Plain-text document sources:

== Segment start ==

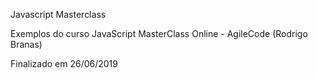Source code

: Javascript Masterclass

Exemplos do curso JavaScript MasterClass Online - AgileCode (Rodrigo Branas)

Finalizado em 26/06/2019

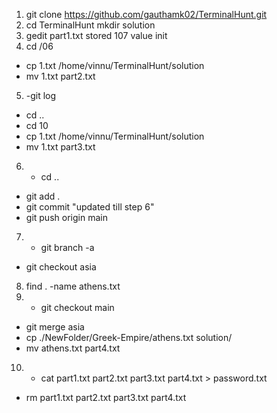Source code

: 1. git clone https://github.com/gauthamk02/TerminalHunt.git <br>
2. cd TerminalHunt 
  mkdir solution
3. gedit part1.txt stored 107 value init
4. cd /06
  - cp 1.txt /home/vinnu/TerminalHunt/solution
  - mv 1.txt part2.txt
5. -git log
  - cd ..
  - cd 10
  - cp 1.txt /home/vinnu/TerminalHunt/solution
  - mv 1.txt part3.txt
6. - cd ..
  - git add .
  - git commit "updated till step 6"
  - git push origin main
7. - git branch -a
  - git checkout asia
8. find . -name athens.txt
9. - git checkout main
  - git merge asia
  - cp ./NewFolder/Greek-Empire/athens.txt solution/
  - mv athens.txt part4.txt
10. - cat part1.txt part2.txt part3.txt part4.txt > password.txt
  - rm part1.txt part2.txt part3.txt part4.txt





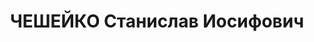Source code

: ---
title: ЧЕШЕЙКО Станислав Иосифович
description: "Род. 1908, ст. Маньчжурия Китай, прож. г. Иркутск, техник спеццеха Иркутского\
  \ завода им. Куйбышева, среднее техническое, б/п, русский, \n  Арест. 16.07.37г.,\
  \ по ст. 58 - 1 «а»,8,9,11. Осужд. ВК ВС СССР от 25.10.37г. Расстрелян 25.10.37г.\
  \ \n  Реабилитирован 15.03.58г."
---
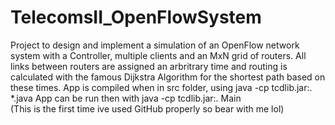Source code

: # TelecomsII_OpenFlowSystem
Project to design and implement a simulation of an OpenFlow network system with a Controller, 
multiple clients and an MxN grid of routers. All links between routers are assigned an arbritrary
time and routing is calculated with the famous Dijkstra Algorithm for the shortest path based 
on these times. App is compiled when in src folder, using java -cp tcdlib.jar:. *.java
App can be run then with java -cp tcdlib.jar:. Main   
(This is the first time ive used GitHub properly so bear with me lol)
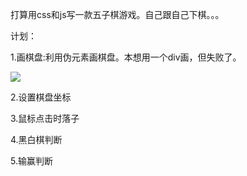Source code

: <p>打算用css和js写一款五子棋游戏。自己跟自己下棋。。。</p>
<p>计划：</p>
<p>1.画棋盘:利用伪元素画棋盘。本想用一个div画，但失败了。</p>
<img src='https://g.mdcdn.cn/wp/src/p_sarah/img/board.png'>
<p>2.设置棋盘坐标</p>
<p>3.鼠标点击时落子</p>
<p>4.黑白棋判断</p>
<p>5.输赢判断</p>

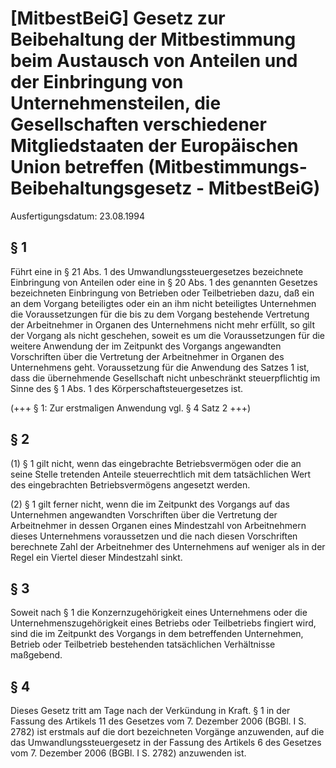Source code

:# [MitbestBeiG] Gesetz zur Beibehaltung der Mitbestimmung beim Austausch von Anteilen und der Einbringung von Unternehmensteilen, die Gesellschaften verschiedener Mitgliedstaaten der Europäischen Union betreffen  (Mitbestimmungs-Beibehaltungsgesetz - MitbestBeiG)

Ausfertigungsdatum: 23.08.1994

 

## § 1

Führt eine in § 21 Abs. 1 des Umwandlungssteuergesetzes bezeichnete Einbringung von Anteilen oder eine in § 20 Abs. 1 des genannten Gesetzes bezeichneten Einbringung von Betrieben oder Teilbetrieben dazu, daß ein an dem Vorgang beteiligtes oder ein an ihm nicht beteiligtes Unternehmen die Voraussetzungen für die bis zu dem Vorgang bestehende Vertretung der Arbeitnehmer in Organen des Unternehmens nicht mehr erfüllt, so gilt der Vorgang als nicht geschehen, soweit es um die Voraussetzungen für die weitere Anwendung der im Zeitpunkt des Vorgangs angewandten Vorschriften über die Vertretung der Arbeitnehmer in Organen des Unternehmens geht. Voraussetzung für die Anwendung des Satzes 1 ist, dass die übernehmende Gesellschaft nicht unbeschränkt steuerpflichtig im Sinne des § 1 Abs. 1 des Körperschaftsteuergesetzes ist.

(+++ § 1: Zur erstmaligen Anwendung vgl. § 4 Satz 2 +++)


## § 2

(1) § 1 gilt nicht, wenn das eingebrachte Betriebsvermögen oder die an seine Stelle tretenden Anteile steuerrechtlich mit dem tatsächlichen Wert des eingebrachten Betriebsvermögens angesetzt werden.

(2) § 1 gilt ferner nicht, wenn die im Zeitpunkt des Vorgangs auf das Unternehmen angewandten Vorschriften über die Vertretung der Arbeitnehmer in dessen Organen eines Mindestzahl von Arbeitnehmern dieses Unternehmens voraussetzen und die nach diesen Vorschriften berechnete Zahl der Arbeitnehmer des Unternehmens auf weniger als in der Regel ein Viertel dieser Mindestzahl sinkt.


## § 3

Soweit nach § 1 die Konzernzugehörigkeit eines Unternehmens oder die Unternehmenszugehörigkeit eines Betriebs oder Teilbetriebs fingiert wird, sind die im Zeitpunkt des Vorgangs in dem betreffenden Unternehmen, Betrieb oder Teilbetrieb bestehenden tatsächlichen Verhältnisse maßgebend.


## § 4

Dieses Gesetz tritt am Tage nach der Verkündung in Kraft. § 1 in der Fassung des Artikels 11 des Gesetzes vom 7. Dezember 2006 (BGBl. I S. 2782) ist erstmals auf die dort bezeichneten Vorgänge anzuwenden, auf die das Umwandlungssteuergesetz in der Fassung des Artikels 6 des Gesetzes vom 7. Dezember 2006 (BGBl. I S. 2782) anzuwenden ist.
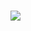 <div class="pull-right"><h1><img src="https://raw.githubusercontent.com/steempunks/calibrae/master/assets/calibrae-small.png" /></h1></div><div class="pull-left"><h1> </h1></div><h1>&nbsp;</h1>

<br />
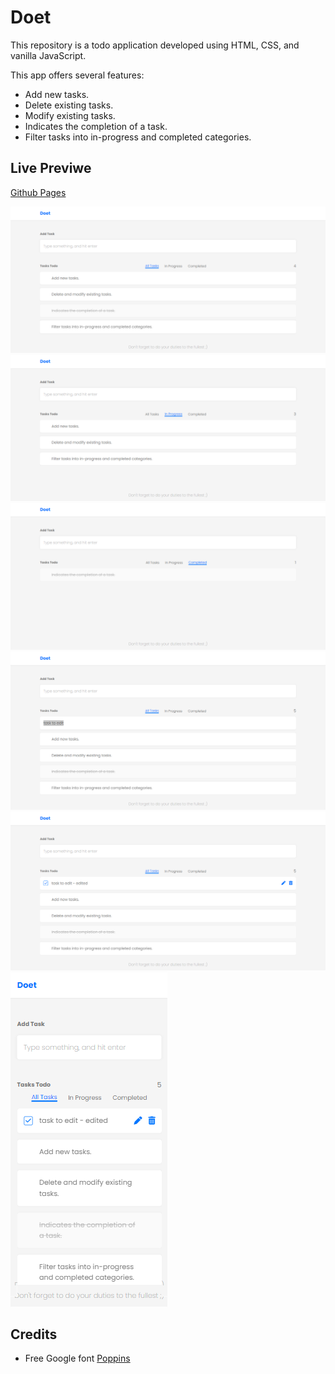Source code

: # Doet
This repository is a todo application developed using HTML, CSS, and vanilla JavaScript.

This app offers several features:
- Add new tasks.
- Delete existing tasks.
- Modify existing tasks.
- Indicates the completion of a task.
- Filter tasks into in-progress and completed categories.


## Live Previwe
[Github Pages](https://alialhussein.ml/doet-app)

![snapshot](./assets/ui-01.png)
![snapshot](./assets/ui-02.png)
![snapshot](./assets/ui-03.png)
![snapshot](./assets/ui-04.png)
![snapshot](./assets/ui-05.png)
![snapshot](./assets/ui-06.png)

## Credits
* Free Google font [Poppins](https://fonts.google.com/specimen/Poppins)

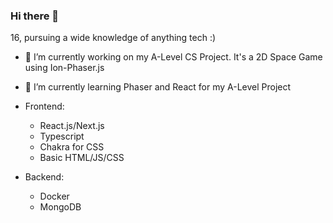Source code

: ### Hi there 👋
16, pursuing a wide knowledge of anything tech :)

-   🔭 I’m currently working on my A-Level CS Project. It's a 2D Space Game using Ion-Phaser.js
-   🌱 I’m currently learning Phaser and React for my A-Level Project

- Frontend:
  - React.js/Next.js
  - Typescript
  - Chakra for CSS
  - Basic HTML/JS/CSS

- Backend: 
  - Docker
  - MongoDB

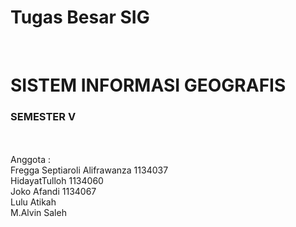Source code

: # Tugas Besar SIG
</br>
<H1>SISTEM INFORMASI GEOGRAFIS</H1>
  <H3>SEMESTER V</H3>
</br>
</br>
Anggota : </br>
Fregga Septiaroli Alifrawanza 1134037</br>
HidayatTulloh 1134060</br>
Joko Afandi 1134067</br>
Lulu Atikah</br>
M.Alvin Saleh</br>


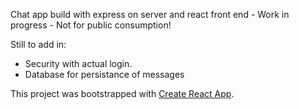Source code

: Chat app build with express on server and react front end - Work in progress - Not for public consumption!

Still to add in:
  - Security with actual login.
  - Database for persistance of messages
  

This project was bootstrapped with [Create React App](https://github.com/facebook/create-react-app).
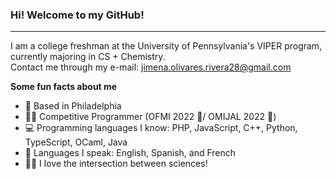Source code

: ### <b>Hi! Welcome to my GitHub!</b>
-------------------------------------------------------

I am a college freshman at the University of Pennsylvania's VIPER program, currently majoring in CS + Chemistry.<br>
Contact me through my e-mail: jimena.olivares.rivera28@gmail.com

<b>Some fun facts about me</b>
- 📌 Based in Philadelphia
- 👩‍💻 Competitive Programmer (OFMI 2022 🥉/ OMIJAL 2022 🥈)
- 💻 Programming languages I know: PHP, JavaScript, C++, Python, TypeScript, OCaml, Java
- 💬 Languages I speak: English, Spanish, and French
- 👩‍🔬 I love the intersection between sciences!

== Segment end ==

Take every line above where "Phaser" appears and copy it.

-   🔭 I’m currently working on my A-Level CS Project. It's a 2D Space Game using Ion-Phaser.js
-   🌱 I’m currently learning Phaser and React for my A-Level Project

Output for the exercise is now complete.